**TASK REQUIREMENTS:**
Every line of the entries with the word "OpenID" in it should be shown.

**INFORMATION:**
========
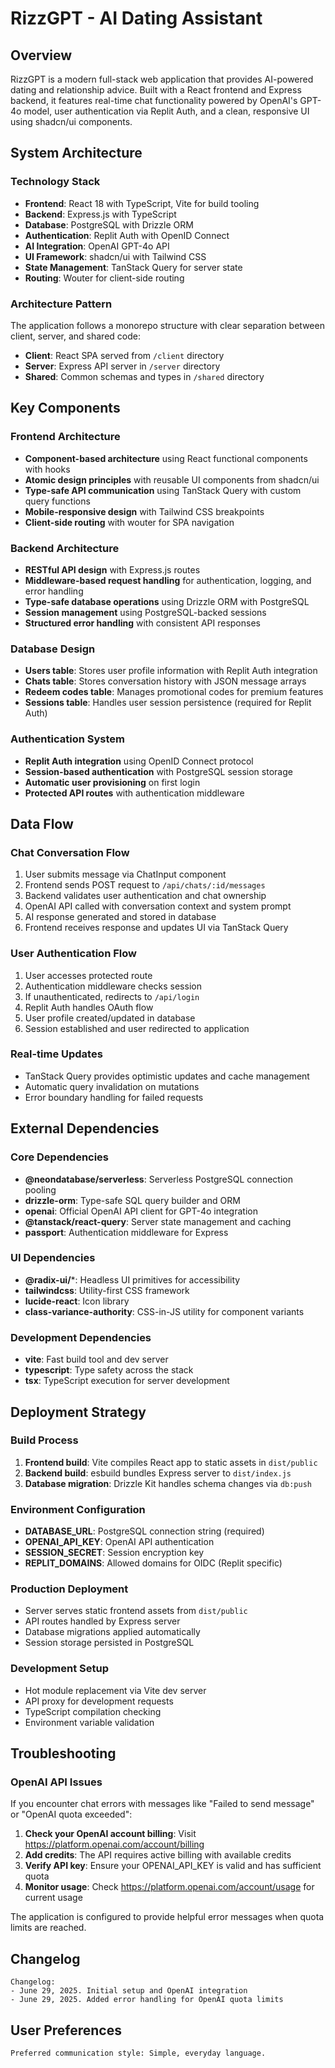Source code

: # RizzGPT - AI Dating Assistant

## Overview

RizzGPT is a modern full-stack web application that provides AI-powered dating and relationship advice. Built with a React frontend and Express backend, it features real-time chat functionality powered by OpenAI's GPT-4o model, user authentication via Replit Auth, and a clean, responsive UI using shadcn/ui components.

## System Architecture

### Technology Stack
- **Frontend**: React 18 with TypeScript, Vite for build tooling
- **Backend**: Express.js with TypeScript
- **Database**: PostgreSQL with Drizzle ORM
- **Authentication**: Replit Auth with OpenID Connect
- **AI Integration**: OpenAI GPT-4o API
- **UI Framework**: shadcn/ui with Tailwind CSS
- **State Management**: TanStack Query for server state
- **Routing**: Wouter for client-side routing

### Architecture Pattern
The application follows a monorepo structure with clear separation between client, server, and shared code:
- **Client**: React SPA served from `/client` directory
- **Server**: Express API server in `/server` directory  
- **Shared**: Common schemas and types in `/shared` directory

## Key Components

### Frontend Architecture
- **Component-based architecture** using React functional components with hooks
- **Atomic design principles** with reusable UI components from shadcn/ui
- **Type-safe API communication** using TanStack Query with custom query functions
- **Mobile-responsive design** with Tailwind CSS breakpoints
- **Client-side routing** with wouter for SPA navigation

### Backend Architecture
- **RESTful API design** with Express.js routes
- **Middleware-based request handling** for authentication, logging, and error handling
- **Type-safe database operations** using Drizzle ORM with PostgreSQL
- **Session management** using PostgreSQL-backed sessions
- **Structured error handling** with consistent API responses

### Database Design
- **Users table**: Stores user profile information with Replit Auth integration
- **Chats table**: Stores conversation history with JSON message arrays
- **Redeem codes table**: Manages promotional codes for premium features
- **Sessions table**: Handles user session persistence (required for Replit Auth)

### Authentication System
- **Replit Auth integration** using OpenID Connect protocol
- **Session-based authentication** with PostgreSQL session storage
- **Automatic user provisioning** on first login
- **Protected API routes** with authentication middleware

## Data Flow

### Chat Conversation Flow
1. User submits message via ChatInput component
2. Frontend sends POST request to `/api/chats/:id/messages`
3. Backend validates user authentication and chat ownership
4. OpenAI API called with conversation context and system prompt
5. AI response generated and stored in database
6. Frontend receives response and updates UI via TanStack Query

### User Authentication Flow
1. User accesses protected route
2. Authentication middleware checks session
3. If unauthenticated, redirects to `/api/login`
4. Replit Auth handles OAuth flow
5. User profile created/updated in database
6. Session established and user redirected to application

### Real-time Updates
- TanStack Query provides optimistic updates and cache management
- Automatic query invalidation on mutations
- Error boundary handling for failed requests

## External Dependencies

### Core Dependencies
- **@neondatabase/serverless**: Serverless PostgreSQL connection pooling
- **drizzle-orm**: Type-safe SQL query builder and ORM
- **openai**: Official OpenAI API client for GPT-4o integration
- **@tanstack/react-query**: Server state management and caching
- **passport**: Authentication middleware for Express

### UI Dependencies
- **@radix-ui/***: Headless UI primitives for accessibility
- **tailwindcss**: Utility-first CSS framework
- **lucide-react**: Icon library
- **class-variance-authority**: CSS-in-JS utility for component variants

### Development Dependencies
- **vite**: Fast build tool and dev server
- **typescript**: Type safety across the stack
- **tsx**: TypeScript execution for server development

## Deployment Strategy

### Build Process
1. **Frontend build**: Vite compiles React app to static assets in `dist/public`  
2. **Backend build**: esbuild bundles Express server to `dist/index.js`
3. **Database migration**: Drizzle Kit handles schema changes via `db:push`

### Environment Configuration
- **DATABASE_URL**: PostgreSQL connection string (required)
- **OPENAI_API_KEY**: OpenAI API authentication
- **SESSION_SECRET**: Session encryption key
- **REPLIT_DOMAINS**: Allowed domains for OIDC (Replit specific)

### Production Deployment
- Server serves static frontend assets from `dist/public`
- API routes handled by Express server
- Database migrations applied automatically
- Session storage persisted in PostgreSQL

### Development Setup
- Hot module replacement via Vite dev server
- API proxy for development requests
- TypeScript compilation checking
- Environment variable validation

## Troubleshooting

### OpenAI API Issues
If you encounter chat errors with messages like "Failed to send message" or "OpenAI quota exceeded":

1. **Check your OpenAI account billing**: Visit https://platform.openai.com/account/billing
2. **Add credits**: The API requires active billing with available credits
3. **Verify API key**: Ensure your OPENAI_API_KEY is valid and has sufficient quota
4. **Monitor usage**: Check https://platform.openai.com/account/usage for current usage

The application is configured to provide helpful error messages when quota limits are reached.

## Changelog

```
Changelog:
- June 29, 2025. Initial setup and OpenAI integration
- June 29, 2025. Added error handling for OpenAI quota limits
```

## User Preferences

```
Preferred communication style: Simple, everyday language.
```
========
**WRITTEN RESPONSE:**
- **Authentication**: Replit Auth with OpenID Connect
- **Replit Auth integration** using OpenID Connect protocol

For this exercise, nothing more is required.